When you reach a picture, pass over it; otherwise repeat the listing word for word.

*Exercise data*:
┌──
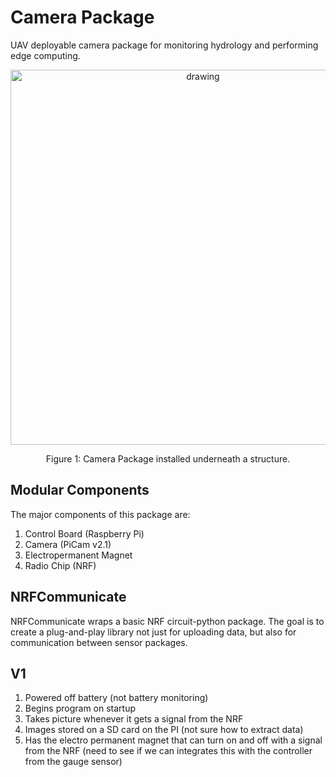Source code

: # Camera Package
UAV deployable camera package for monitoring hydrology and performing edge computing. 
<p align="center">
<img src="pics/v1-module.png" alt="drawing" width="600"/>
</p>
<p align="center">
Figure 1: Camera Package installed underneath a structure.
</p>

## Modular Components
The major components of this package are:
1. Control Board (Raspberry Pi)
2. Camera (PiCam v2.1)
3. Electropermanent Magnet
4. Radio Chip (NRF)

## NRFCommunicate

NRFCommunicate wraps a basic NRF circuit-python package. The goal is to create a plug-and-play library not just for uploading data, but also for communication between sensor packages.


## V1
1.	Powered off battery (not battery monitoring)
1.	Begins program on startup
1.	Takes picture whenever it gets a signal from the NRF
1.	Images stored on a SD card on the PI (not sure how to extract data)
1.	Has the electro permanent magnet that can turn on and off with a signal from the NRF (need to see if we can integrates this with the controller from the gauge sensor)
 








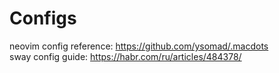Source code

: # Configs
neovim config reference: https://github.com/ysomad/.macdots \
sway config guide: https://habr.com/ru/articles/484378/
└──
*Exercise solution*:
Source code

: # Camera Package
UAV deployable camera package for monitoring hydrology and performing edge computing. 
<p align="center">
<img src="pics/v1-module.png" alt="drawing" width="600"/>
</p>
<p align="center">
Figure 1: Camera Package installed underneath a structure.
</p>

## Modular Components
The major components of this package are:
1. Control Board (Raspberry Pi)
2. Camera (PiCam v2.1)
3. Electropermanent Magnet
4. Radio Chip (NRF)

## NRFCommunicate

NRFCommunicate wraps a basic NRF circuit-python package. The goal is to create a plug-and-play library not just for uploading data, but also for communication between sensor packages.


## V1
1.	Powered off battery (not battery monitoring)
1.	Begins program on startup
1.	Takes picture whenever it gets a signal from the NRF
1.	Images stored on a SD card on the PI (not sure how to extract data)
1.	Has the electro permanent magnet that can turn on and off with a signal from the NRF (need to see if we can integrates this with the controller from the gauge sensor)
 








Source code

: # Configs
neovim config reference: https://github.com/ysomad/.macdots \
sway config guide: https://habr.com/ru/articles/484378/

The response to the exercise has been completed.